## Task goal
Retype all of the data that follows, line for line.

------ Material provided ------

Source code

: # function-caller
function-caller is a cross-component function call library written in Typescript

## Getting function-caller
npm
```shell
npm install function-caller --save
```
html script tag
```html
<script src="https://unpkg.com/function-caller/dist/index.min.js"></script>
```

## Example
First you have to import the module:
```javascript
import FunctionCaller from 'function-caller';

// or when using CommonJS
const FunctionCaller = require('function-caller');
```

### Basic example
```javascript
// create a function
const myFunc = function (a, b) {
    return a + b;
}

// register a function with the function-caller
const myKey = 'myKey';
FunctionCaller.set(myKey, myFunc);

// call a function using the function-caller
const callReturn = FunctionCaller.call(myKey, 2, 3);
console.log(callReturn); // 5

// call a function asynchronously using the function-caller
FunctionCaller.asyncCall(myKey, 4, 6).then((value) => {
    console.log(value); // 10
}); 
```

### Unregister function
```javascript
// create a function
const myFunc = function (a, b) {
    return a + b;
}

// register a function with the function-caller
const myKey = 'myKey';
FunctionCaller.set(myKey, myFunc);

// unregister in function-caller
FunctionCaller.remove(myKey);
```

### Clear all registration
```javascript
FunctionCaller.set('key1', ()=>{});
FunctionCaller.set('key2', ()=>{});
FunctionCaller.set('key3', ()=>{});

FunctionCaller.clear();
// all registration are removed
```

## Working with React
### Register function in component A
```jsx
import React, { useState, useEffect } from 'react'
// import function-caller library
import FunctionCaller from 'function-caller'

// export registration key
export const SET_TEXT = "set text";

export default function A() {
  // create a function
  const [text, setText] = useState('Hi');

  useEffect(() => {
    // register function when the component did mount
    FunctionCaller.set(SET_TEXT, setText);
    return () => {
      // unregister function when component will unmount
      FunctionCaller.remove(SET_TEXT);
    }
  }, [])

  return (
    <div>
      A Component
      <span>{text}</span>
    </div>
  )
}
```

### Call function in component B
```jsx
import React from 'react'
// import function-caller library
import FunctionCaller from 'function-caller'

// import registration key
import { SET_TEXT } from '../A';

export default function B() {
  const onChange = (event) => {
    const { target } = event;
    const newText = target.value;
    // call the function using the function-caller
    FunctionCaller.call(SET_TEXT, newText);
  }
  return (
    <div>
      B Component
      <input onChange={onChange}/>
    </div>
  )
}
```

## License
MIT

------

## Answer space
Source code

: # function-caller
function-caller is a cross-component function call library written in Typescript

## Getting function-caller
npm
```shell
npm install function-caller --save
```
html script tag
```html
<script src="https://unpkg.com/function-caller/dist/index.min.js"></script>
```

## Example
First you have to import the module:
```javascript
import FunctionCaller from 'function-caller';

// or when using CommonJS
const FunctionCaller = require('function-caller');
```

### Basic example
```javascript
// create a function
const myFunc = function (a, b) {
    return a + b;
}

// register a function with the function-caller
const myKey = 'myKey';
FunctionCaller.set(myKey, myFunc);

// call a function using the function-caller
const callReturn = FunctionCaller.call(myKey, 2, 3);
console.log(callReturn); // 5

// call a function asynchronously using the function-caller
FunctionCaller.asyncCall(myKey, 4, 6).then((value) => {
    console.log(value); // 10
}); 
```

### Unregister function
```javascript
// create a function
const myFunc = function (a, b) {
    return a + b;
}

// register a function with the function-caller
const myKey = 'myKey';
FunctionCaller.set(myKey, myFunc);

// unregister in function-caller
FunctionCaller.remove(myKey);
```

### Clear all registration
```javascript
FunctionCaller.set('key1', ()=>{});
FunctionCaller.set('key2', ()=>{});
FunctionCaller.set('key3', ()=>{});

FunctionCaller.clear();
// all registration are removed
```

## Working with React
### Register function in component A
```jsx
import React, { useState, useEffect } from 'react'
// import function-caller library
import FunctionCaller from 'function-caller'

// export registration key
export const SET_TEXT = "set text";

export default function A() {
  // create a function
  const [text, setText] = useState('Hi');

  useEffect(() => {
    // register function when the component did mount
    FunctionCaller.set(SET_TEXT, setText);
    return () => {
      // unregister function when component will unmount
      FunctionCaller.remove(SET_TEXT);
    }
  }, [])

  return (
    <div>
      A Component
      <span>{text}</span>
    </div>
  )
}
```

### Call function in component B
```jsx
import React from 'react'
// import function-caller library
import FunctionCaller from 'function-caller'

// import registration key
import { SET_TEXT } from '../A';

export default function B() {
  const onChange = (event) => {
    const { target } = event;
    const newText = target.value;
    // call the function using the function-caller
    FunctionCaller.call(SET_TEXT, newText);
  }
  return (
    <div>
      B Component
      <input onChange={onChange}/>
    </div>
  )
}
```

## License
MIT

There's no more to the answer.